David Urlezo, Deputy Assistant Secretary of State for Korea, Japan, and Mongolia, was speaking at the Korea-US Strategic Industries and Security Forum on June 18. He made three points worth taking seriously: that North Korea discussions in the Trump administration center on denuclearization; that both the Trump-Xi summit fact sheet and the G7 communique include explicit denuclearization commitments; and that the near-term US strategy involves sanctions implementation and cutting off DPRK revenue streams — not dialogue.
The Iran MOU was still 24 hours away. The sequencing matters.
What the Multilateral Alignment Signals
The Trump-Xi fact sheet reference is the most significant element of Urlezo's statement. US-China alignment on North Korea denuclearization — even at the level of a diplomatic communique — is not a given. China has historically preferred a stable DPRK over a denuclearized one, because denuclearization scenarios tend to run through regime change, and regime change in Pyongyang creates a refugee and reunification crisis on China's border.
If the Trump-Xi summit produced genuine commitment rather than boilerplate language, it represents something that has eluded US administrations for thirty years: Chinese buy-in on pressure rather than protection.

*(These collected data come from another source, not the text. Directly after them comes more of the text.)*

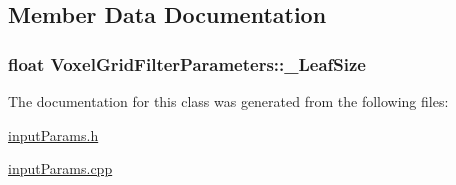 \subsection{Member Data Documentation}
\hypertarget{classVoxelGridFilterParameters_a31175242a7e2750e44189d9e2e4b8d87}{
\subsubsection[{\-\_\-\-Leaf\-Size}]{\setlength{\rightskip}{0pt plus 5cm}float Voxel\-Grid\-Filter\-Parameters\-::\-\_\-\-Leaf\-Size\hspace{0.3cm}{\ttfamily [private]}}}\label{classVoxelGridFilterParameters_a31175242a7e2750e44189d9e2e4b8d87}


The documentation for this class was generated from the following files\-:\begin{DoxyCompactItemize}
\item 
\hyperlink{inputParams_8h}{input\-Params.\-h}\item 
\hyperlink{inputParams_8cpp}{input\-Params.\-cpp}\end{DoxyCompactItemize}
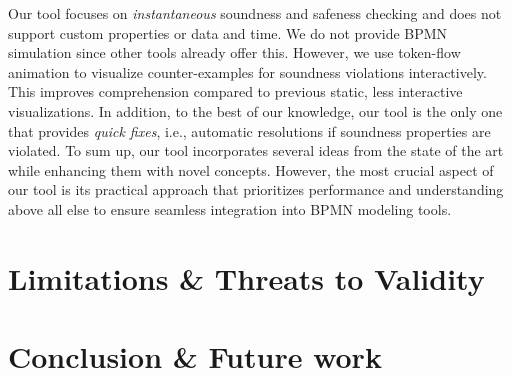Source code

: \documentclass[runningheads]{llncs}
\begin{document}
Our tool focuses on \textit{instantaneous} soundness and safeness checking and does not support custom properties or data and time.
We do not provide BPMN simulation since other tools already offer this.
However, we use token-flow animation to visualize counter-examples for soundness violations interactively.
This improves comprehension compared to previous static, less interactive visualizations.
In addition, to the best of our knowledge, our tool is the only one that provides \textit{quick fixes}, i.e., automatic resolutions if soundness properties are violated.
To sum up, our tool incorporates several ideas from the state of the art while enhancing them with novel concepts.
However, the most crucial aspect of our tool is its practical approach that prioritizes performance and understanding above all else to ensure seamless integration into BPMN modeling tools.

\section{Limitations \& Threats to Validity}


\section{Conclusion \& Future work}





\end{document}
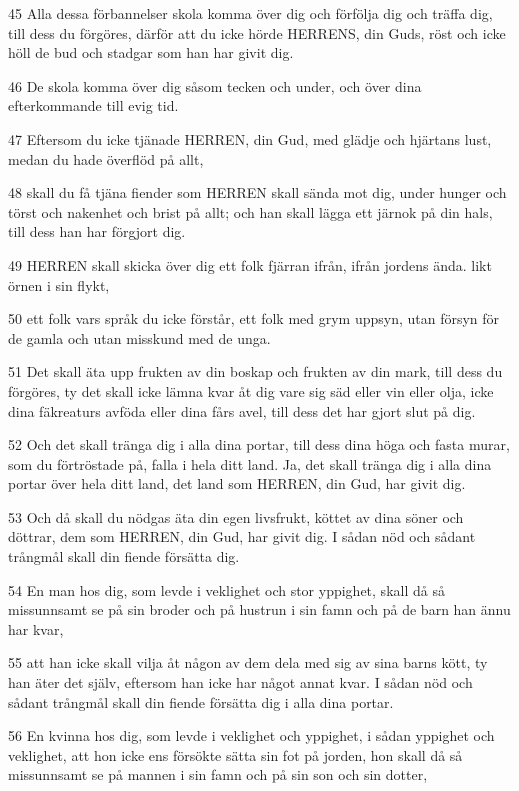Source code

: \par 45 Alla dessa förbannelser skola komma över dig och förfölja dig och träffa dig, till dess du förgöres, därför att du icke hörde HERRENS, din Guds, röst och icke höll de bud och stadgar som han har givit dig.
\par 46 De skola komma över dig såsom tecken och under, och över dina efterkommande till evig tid.
\par 47 Eftersom du icke tjänade HERREN, din Gud, med glädje och hjärtans lust, medan du hade överflöd på allt,
\par 48 skall du få tjäna fiender som HERREN skall sända mot dig, under hunger och törst och nakenhet och brist på allt; och han skall lägga ett järnok på din hals, till dess han har förgjort dig.
\par 49 HERREN skall skicka över dig ett folk fjärran ifrån, ifrån jordens ända. likt örnen i sin flykt,
\par 50 ett folk vars språk du icke förstår, ett folk med grym uppsyn, utan försyn för de gamla och utan misskund med de unga.
\par 51 Det skall äta upp frukten av din boskap och frukten av din mark, till dess du förgöres, ty det skall icke lämna kvar åt dig vare sig säd eller vin eller olja, icke dina fäkreaturs avföda eller dina fårs avel, till dess det har gjort slut på dig.
\par 52 Och det skall tränga dig i alla dina portar, till dess dina höga och fasta murar, som du förtröstade på, falla i hela ditt land. Ja, det skall tränga dig i alla dina portar över hela ditt land, det land som HERREN, din Gud, har givit dig.
\par 53 Och då skall du nödgas äta din egen livsfrukt, köttet av dina söner och döttrar, dem som HERREN, din Gud, har givit dig. I sådan nöd och sådant trångmål skall din fiende försätta dig.
\par 54 En man hos dig, som levde i veklighet och stor yppighet, skall då så missunnsamt se på sin broder och på hustrun i sin famn och på de barn han ännu har kvar,
\par 55 att han icke skall vilja åt någon av dem dela med sig av sina barns kött, ty han äter det själv, eftersom han icke har något annat kvar. I sådan nöd och sådant trångmål skall din fiende försätta dig i alla dina portar.
\par 56 En kvinna hos dig, som levde i veklighet och yppighet, i sådan yppighet och veklighet, att hon icke ens försökte sätta sin fot på jorden, hon skall då så missunnsamt se på mannen i sin famn och på sin son och sin dotter,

The G7 communique adds a multilateral frame. Denuclearization as a shared position among the world's largest economies creates the architecture for coordinated sanctions enforcement — the mechanism Urlezo specifically cited as the near-term instrument.

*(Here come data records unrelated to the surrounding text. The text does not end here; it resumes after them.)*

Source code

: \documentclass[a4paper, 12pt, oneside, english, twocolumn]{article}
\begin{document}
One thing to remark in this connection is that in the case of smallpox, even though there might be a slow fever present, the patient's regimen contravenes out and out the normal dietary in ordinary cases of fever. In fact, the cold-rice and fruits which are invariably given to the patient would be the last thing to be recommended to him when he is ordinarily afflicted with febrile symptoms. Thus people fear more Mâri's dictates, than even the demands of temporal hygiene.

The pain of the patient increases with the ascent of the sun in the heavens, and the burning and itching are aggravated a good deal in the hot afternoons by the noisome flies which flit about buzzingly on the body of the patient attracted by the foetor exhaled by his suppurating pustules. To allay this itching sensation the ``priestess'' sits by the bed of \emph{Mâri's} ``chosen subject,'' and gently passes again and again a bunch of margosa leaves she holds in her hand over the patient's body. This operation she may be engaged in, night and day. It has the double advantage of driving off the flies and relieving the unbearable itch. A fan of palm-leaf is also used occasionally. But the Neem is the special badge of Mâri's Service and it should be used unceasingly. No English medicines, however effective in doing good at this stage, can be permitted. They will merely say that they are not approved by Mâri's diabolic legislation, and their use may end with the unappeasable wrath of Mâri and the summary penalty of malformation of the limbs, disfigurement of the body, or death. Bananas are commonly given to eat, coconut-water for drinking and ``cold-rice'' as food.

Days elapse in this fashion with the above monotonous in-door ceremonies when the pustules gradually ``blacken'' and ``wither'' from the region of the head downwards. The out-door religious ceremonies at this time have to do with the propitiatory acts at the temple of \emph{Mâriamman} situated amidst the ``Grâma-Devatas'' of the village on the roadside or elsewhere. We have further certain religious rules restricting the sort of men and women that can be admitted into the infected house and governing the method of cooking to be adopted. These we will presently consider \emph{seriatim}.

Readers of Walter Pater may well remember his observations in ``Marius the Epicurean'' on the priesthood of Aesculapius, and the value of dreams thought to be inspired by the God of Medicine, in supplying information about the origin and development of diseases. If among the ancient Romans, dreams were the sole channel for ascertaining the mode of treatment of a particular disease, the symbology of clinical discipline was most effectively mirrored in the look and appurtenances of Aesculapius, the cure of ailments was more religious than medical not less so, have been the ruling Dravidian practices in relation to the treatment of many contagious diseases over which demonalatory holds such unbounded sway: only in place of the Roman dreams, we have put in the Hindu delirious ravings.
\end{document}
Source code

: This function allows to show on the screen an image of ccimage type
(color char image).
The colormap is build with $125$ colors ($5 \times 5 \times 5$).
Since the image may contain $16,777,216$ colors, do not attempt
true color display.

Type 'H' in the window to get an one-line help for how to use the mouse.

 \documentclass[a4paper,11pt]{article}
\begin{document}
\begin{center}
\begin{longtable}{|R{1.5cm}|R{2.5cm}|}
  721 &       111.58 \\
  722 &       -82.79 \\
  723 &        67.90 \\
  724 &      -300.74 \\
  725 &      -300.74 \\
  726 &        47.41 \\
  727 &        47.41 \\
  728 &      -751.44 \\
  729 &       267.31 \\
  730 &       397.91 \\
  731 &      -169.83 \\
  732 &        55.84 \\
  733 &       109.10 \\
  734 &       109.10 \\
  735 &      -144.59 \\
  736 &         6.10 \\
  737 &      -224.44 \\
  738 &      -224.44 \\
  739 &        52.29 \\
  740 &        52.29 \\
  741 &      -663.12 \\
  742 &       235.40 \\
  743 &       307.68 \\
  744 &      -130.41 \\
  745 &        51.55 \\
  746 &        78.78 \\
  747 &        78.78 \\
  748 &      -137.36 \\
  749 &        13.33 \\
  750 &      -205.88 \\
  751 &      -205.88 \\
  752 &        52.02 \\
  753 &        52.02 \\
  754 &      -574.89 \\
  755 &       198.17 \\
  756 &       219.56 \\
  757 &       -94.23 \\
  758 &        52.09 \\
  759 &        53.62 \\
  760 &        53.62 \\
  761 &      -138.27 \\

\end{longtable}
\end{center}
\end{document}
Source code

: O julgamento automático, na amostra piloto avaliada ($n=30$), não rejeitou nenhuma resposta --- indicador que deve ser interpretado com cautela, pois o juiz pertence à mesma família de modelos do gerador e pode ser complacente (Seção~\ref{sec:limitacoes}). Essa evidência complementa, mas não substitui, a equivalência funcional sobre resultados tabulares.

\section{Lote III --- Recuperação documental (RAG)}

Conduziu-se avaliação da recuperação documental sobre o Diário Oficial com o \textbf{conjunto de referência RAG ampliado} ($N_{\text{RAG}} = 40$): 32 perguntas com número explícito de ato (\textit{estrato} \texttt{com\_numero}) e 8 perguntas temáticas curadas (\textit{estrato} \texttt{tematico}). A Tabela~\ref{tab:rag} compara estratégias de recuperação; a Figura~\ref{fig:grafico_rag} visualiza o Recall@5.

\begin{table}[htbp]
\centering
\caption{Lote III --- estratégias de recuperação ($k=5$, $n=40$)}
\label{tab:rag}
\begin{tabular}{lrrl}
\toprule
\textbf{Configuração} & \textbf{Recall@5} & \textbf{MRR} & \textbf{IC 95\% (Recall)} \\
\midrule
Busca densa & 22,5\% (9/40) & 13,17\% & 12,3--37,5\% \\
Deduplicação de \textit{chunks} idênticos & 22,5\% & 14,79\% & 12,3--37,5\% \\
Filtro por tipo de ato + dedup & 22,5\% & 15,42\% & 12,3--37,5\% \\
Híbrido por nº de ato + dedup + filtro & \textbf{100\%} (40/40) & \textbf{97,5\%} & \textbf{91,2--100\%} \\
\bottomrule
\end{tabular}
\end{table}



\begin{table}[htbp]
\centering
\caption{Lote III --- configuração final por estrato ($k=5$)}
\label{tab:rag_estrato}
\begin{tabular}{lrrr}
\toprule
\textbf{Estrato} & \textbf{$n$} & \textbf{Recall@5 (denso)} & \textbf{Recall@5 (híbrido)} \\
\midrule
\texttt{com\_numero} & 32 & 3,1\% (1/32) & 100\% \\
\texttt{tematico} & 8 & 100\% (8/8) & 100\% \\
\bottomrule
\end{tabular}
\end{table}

Urlezo's statement is not a policy announcement. It is a signal of prioritization. The combination of Trump-Xi alignment, G7 language, and a senior State official saying "very high" the day before a major Iran deal closes suggests the administration is positioning North Korea as the next primary foreign policy file — not an afterthought, not a holdover, but an active next item.
The Iran Precedent Cuts Both Ways on DPRK
The Iran MOU closes the most immediate US military engagement. Trump's foreign policy attention now has capacity for a new focus. North Korea is the logical candidate: Trump has personal history with Kim Jong-un from the first term, there is already multilateral framework being built, and denuclearization fits the "maximum pressure into deal" template Trump used — eventually — in the Iran case.
But the leverage structures are categorically different.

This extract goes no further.